A local chain of cinemas has decided that their current information system is not sufficient in a modern world in which online ticket sales are the norm. As the first step to renew their system, the owner of the cinema approached a consultant firm that drafted requirements for the new information system. Following is the high-level description of these requirements.

First, the system will store information about several cinemas. Each cinema has a unique name and an address. In the past, cinema names have changed (e.g., due to renovations and grant reopenings). Per cinema, the system will also maintain information per room. Each room has a unique number within the cinema (e.g., smaller cinemas have Room one to Room five). Per room, the system can keep track of the characteristics of the cinema installation. These characteristics include

1.   the screen type (e.g., normal, purpose-built IMAX, digital IMAX) and screen size;

2.   the projector type (e.g., analog or digital, resolutions, supported 3D modes, 48FPS, and so on);

3.   the sound system (e.g., the number of speakers and the supported sound options such Dolby Atmos, Dolby Digital, and DTS); and

4.   the available accessibility options.

This information is not only available for cinema visitors, but will also be communicated to private parties that are looking to hire a room (e.g., for a corporate event). Finally, per room the system also needs to know the exact seat arrangement, as the online system will allow customers to order tickets for specific seats. Hence, the system keeps track, per room, of each seat and—per seat—its location in the room, the row it is in, and the seat number (within the row). Furthermore, some seats are standard reserved for disabled people.

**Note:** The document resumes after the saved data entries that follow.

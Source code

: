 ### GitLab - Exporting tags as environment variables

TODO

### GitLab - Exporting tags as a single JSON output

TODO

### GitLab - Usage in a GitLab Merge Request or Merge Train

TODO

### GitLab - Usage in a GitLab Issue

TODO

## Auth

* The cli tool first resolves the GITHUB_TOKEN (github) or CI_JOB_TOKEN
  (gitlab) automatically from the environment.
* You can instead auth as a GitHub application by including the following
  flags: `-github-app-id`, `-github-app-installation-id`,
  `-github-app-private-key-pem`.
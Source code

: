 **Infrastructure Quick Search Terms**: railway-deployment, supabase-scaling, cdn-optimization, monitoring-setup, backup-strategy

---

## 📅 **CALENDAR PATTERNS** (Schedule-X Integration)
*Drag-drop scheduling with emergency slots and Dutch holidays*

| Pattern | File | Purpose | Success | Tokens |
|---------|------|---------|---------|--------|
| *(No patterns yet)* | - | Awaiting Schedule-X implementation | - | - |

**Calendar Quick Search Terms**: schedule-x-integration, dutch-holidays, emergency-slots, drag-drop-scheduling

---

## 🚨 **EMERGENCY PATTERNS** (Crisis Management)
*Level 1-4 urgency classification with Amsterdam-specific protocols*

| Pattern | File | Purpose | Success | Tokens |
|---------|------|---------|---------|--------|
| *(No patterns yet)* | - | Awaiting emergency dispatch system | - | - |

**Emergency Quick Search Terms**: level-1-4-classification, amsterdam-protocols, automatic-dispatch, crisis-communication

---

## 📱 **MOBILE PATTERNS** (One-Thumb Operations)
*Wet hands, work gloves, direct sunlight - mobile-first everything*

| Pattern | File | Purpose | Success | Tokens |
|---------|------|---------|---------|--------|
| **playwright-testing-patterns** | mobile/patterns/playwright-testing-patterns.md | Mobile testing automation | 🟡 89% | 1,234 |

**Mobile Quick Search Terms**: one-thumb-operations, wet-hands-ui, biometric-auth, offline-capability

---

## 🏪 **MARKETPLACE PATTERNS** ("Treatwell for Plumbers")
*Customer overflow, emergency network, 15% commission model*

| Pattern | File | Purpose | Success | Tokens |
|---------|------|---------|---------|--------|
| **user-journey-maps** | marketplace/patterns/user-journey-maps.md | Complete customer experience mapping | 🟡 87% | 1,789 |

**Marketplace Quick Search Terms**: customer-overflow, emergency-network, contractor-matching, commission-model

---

Second, the system needs to store information for each screening. Each screening is assigned a single room and timeslot and the system distinguishes between three types of screenings: normal screenings will show a single film and will be offered via normal ticket prices; special screenings can show one-or-more films with a special ticket price, e.g., a marathon with a higher ticket price or a classic film at a reduced ticket price; and private screenings (as part of hired rooms). For each public screening, the system keeps track which films are shown. This film information is provided by the film distributors in a standard format: for now, the system represents this external information via an entity Film with an attribute fid. If a screening will show multiple films (as part of special screening), then each of these films will be shown in the same room and the ticket of the customer assign the same seat during each film.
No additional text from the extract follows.